Recorded data:
Segment Open

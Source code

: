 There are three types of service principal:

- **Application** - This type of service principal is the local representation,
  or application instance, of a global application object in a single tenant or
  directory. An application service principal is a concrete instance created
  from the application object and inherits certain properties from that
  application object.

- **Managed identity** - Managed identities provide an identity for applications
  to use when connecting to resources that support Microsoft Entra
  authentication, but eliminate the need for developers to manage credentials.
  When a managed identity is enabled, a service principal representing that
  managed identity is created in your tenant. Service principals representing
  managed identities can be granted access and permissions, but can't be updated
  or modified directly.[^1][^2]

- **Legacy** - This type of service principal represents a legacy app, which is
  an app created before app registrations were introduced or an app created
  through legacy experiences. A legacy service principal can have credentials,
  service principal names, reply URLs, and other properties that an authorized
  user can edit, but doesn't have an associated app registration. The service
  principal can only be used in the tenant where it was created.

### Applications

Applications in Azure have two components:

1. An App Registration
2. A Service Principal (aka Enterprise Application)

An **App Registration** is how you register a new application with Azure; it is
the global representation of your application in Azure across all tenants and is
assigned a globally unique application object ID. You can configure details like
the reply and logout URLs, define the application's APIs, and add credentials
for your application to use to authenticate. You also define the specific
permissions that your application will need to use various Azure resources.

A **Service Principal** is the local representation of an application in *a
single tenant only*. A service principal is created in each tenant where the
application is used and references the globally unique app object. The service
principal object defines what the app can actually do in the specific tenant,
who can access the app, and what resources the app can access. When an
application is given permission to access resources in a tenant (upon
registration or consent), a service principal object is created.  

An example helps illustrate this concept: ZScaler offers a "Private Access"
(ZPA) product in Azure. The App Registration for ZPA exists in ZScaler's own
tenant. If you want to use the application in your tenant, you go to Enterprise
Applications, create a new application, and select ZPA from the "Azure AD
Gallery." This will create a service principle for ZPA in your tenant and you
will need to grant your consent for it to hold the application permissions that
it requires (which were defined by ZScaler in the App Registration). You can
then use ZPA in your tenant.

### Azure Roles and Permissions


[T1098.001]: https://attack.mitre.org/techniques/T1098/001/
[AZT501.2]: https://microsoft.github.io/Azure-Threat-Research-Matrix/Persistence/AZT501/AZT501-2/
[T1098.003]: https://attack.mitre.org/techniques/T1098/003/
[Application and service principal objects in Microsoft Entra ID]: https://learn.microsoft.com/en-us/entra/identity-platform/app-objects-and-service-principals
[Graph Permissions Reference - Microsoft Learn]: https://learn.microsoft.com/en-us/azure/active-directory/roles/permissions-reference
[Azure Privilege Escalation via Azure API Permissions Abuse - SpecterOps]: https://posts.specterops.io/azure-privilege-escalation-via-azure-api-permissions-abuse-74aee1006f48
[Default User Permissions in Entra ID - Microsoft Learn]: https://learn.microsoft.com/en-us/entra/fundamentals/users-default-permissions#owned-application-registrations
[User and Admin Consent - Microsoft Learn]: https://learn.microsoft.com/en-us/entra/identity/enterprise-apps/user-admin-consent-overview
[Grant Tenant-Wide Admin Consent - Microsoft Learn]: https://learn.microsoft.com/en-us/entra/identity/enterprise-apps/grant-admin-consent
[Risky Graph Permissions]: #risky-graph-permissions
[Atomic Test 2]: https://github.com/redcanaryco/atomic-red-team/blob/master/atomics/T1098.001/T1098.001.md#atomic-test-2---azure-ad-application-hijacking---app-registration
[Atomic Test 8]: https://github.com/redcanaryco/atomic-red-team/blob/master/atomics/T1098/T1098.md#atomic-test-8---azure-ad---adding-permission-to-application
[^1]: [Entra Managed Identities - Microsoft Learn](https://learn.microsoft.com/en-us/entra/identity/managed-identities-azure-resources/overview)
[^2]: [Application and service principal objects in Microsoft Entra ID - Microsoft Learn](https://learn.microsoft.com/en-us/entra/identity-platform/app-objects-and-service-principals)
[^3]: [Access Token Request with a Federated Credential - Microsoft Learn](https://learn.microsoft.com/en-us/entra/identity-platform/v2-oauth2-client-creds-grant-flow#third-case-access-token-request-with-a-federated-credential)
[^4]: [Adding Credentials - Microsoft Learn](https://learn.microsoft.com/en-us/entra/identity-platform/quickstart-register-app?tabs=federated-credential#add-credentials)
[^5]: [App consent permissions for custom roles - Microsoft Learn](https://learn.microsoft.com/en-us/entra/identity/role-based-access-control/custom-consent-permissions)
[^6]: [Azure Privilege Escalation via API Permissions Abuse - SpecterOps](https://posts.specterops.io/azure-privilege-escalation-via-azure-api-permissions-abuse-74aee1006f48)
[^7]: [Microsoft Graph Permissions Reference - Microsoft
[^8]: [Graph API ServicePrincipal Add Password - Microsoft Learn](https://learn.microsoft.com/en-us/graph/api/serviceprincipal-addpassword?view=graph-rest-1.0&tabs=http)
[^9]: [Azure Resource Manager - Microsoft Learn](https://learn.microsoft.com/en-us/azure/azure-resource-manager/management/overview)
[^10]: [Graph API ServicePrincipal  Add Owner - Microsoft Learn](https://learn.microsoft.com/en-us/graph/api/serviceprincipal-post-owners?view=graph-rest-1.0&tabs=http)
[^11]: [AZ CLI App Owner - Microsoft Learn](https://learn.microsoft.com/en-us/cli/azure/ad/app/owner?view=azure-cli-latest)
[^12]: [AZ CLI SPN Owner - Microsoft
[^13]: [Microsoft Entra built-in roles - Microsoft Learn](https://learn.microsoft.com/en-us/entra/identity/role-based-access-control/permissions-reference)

Segment Closed

**Requirement:** Each line in the entries above, starting at the line with "[Graph Permissions Reference" and ending at the line with "[Azure Privilege Escalation via Azure", is to be printed exactly, and only those lines.

**Response:**
[Graph Permissions Reference - Microsoft Learn]: https://learn.microsoft.com/en-us/azure/active-directory/roles/permissions-reference
[Azure Privilege Escalation via Azure API Permissions Abuse - SpecterOps]: https://posts.specterops.io/azure-privilege-escalation-via-azure-api-permissions-abuse-74aee1006f48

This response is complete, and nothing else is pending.